Home > Software engineering >  boost x3 grammar for structs with multiple constructors
boost x3 grammar for structs with multiple constructors

Time:01-08

Trying to figure out how to parse structs that have multiple constructors or overloaded constructors. For example in this case, a range struct that contains either a range or a singleton case where the start/end of the range is equal.

case 1: look like

"start-stop"

case 2:

"start"

For the range case

auto range_constraint = x3::rule<struct test_struct, MyRange>{} = (x3::int_ >> x3::lit("-") >> x3::int_);

works but

auto range_constraint = x3::rule<struct test_struct, MyRange>{} = x3::int_ | (x3::int_ >> x3::lit("-") >> x3::int_);

unsurprisingly, won't match the signature and fails to compile.

Not sure what the fix is?

#include <boost/fusion/adapted/struct.hpp>
#include <boost/spirit/home/x3.hpp>
#include <iostream>
namespace x3 = boost::spirit::x3;
struct MyRange
{
    size_t start;
    size_t end;
    // little bit weird because should be end 1, but w/e
    explicit MyRange(size_t start, size_t end = 0) : start(start), end(end == 0 ? start : end)
    {
    }
};
BOOST_FUSION_ADAPT_STRUCT(MyRange, start, end)
// BOOST_FUSION_ADAPT_STRUCT(MyRange, start)
//

int main()
{
 
    auto range_constraint = x3::rule<struct test_struct, MyRange>{} = (x3::int_ >> x3::lit("-") >> x3::int_);
    // auto range_constraint = x3::rule<struct test_struct, MyRange>{} = x3::int_ | (x3::int_ >> x3::lit("-") >> x3::int_);

    for (std::string input :
         {"1-2", "1","1-" ,"garbage"})
    {
                auto success = x3::phrase_parse(input.begin(), input.end(),
                                        // Begin grammar
                                        range_constraint,
                                        // End grammar
                                        x3::ascii::space);
        std::cout << "`" << input << "`"
                  << "-> " << success<<std::endl;
    }
    return 0;
}

CodePudding user response:

It's important to realize that sequence adaptation by definition uses default construction with subsequent sequence element assignment.
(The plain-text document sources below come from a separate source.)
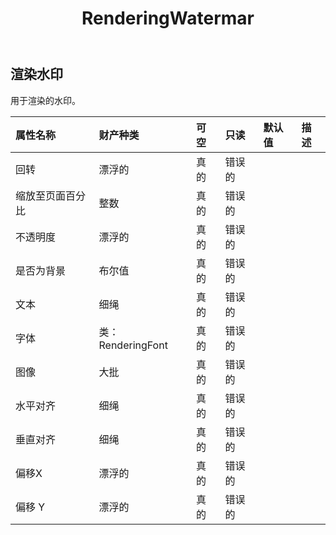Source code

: ﻿---
title: RenderingWatermar
second_title: Aspose.Cells Cloud Documen
type: docs
url: /zh/specification/model/renderingwatermark/
description: Aspose.Cells 云模型规范：RenderingWatermark。轻松处理 Excel 和其他电子表格文档，具有打开、生成、编辑、拆分、合并、比较和转换等功能
kwords: Excel, Office, 电子表格, Cloud REST API, RenderingWatermark
weight: 50
---
## **渲染水印**

用于渲染的水印。

|属性名称|财产种类|可空|只读|默认值|描述|
|:- |:- |:- |:- |:- |:- |
|回转|漂浮的|真的|错误的|||
|缩放至页面百分比|整数|真的|错误的|||
|不透明度|漂浮的|真的|错误的|||
|是否为背景|布尔值|真的|错误的|||
|文本|细绳|真的|错误的|||
|字体|类：RenderingFont|真的|错误的|||
|图像|大批<Byte> |真的|错误的|||
|水平对齐|细绳|真的|错误的|||
|垂直对齐|细绳|真的|错误的|||
|偏移X|漂浮的|真的|错误的|||
|偏移 Y|漂浮的|真的|错误的|||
Another issue is branch ordering in PEG grammars. int_ will always success where int_ >> '‑' >> int_ would so you would never match the range version.

Finally, to parse size_t usually prefer uint_/uint_parser<size_t> :)

Things That Don't Work

There are several ways to skin this cat. For one, there's BOOST_FUSION_ADAPT_STRUCT_NAMED, which would allow you to do

BOOST_FUSION_ADAPT_STRUCT_NAMED(MyRange, Range, start, end)
BOOST_FUSION_ADAPT_STRUCT_NAMED(MyRange, SingletonRange, start)

So one pretty elaborate would seem to spell it out:

auto range     = x3::rule<struct _, Range>{}          = uint_ >> '-' >> uint_;
auto singleton = x3::rule<struct _, SingletonRange>{} = uint_;
auto rule      = x3::rule<struct _, MyRange>{}        = range | singleton;

TIL that this doesn't even compile, apparently Qi was differently: Live On Coliru

X3 requires the attribute to be default-constructible whereas Qi would attempt to bind to the passed-in attribute reference first.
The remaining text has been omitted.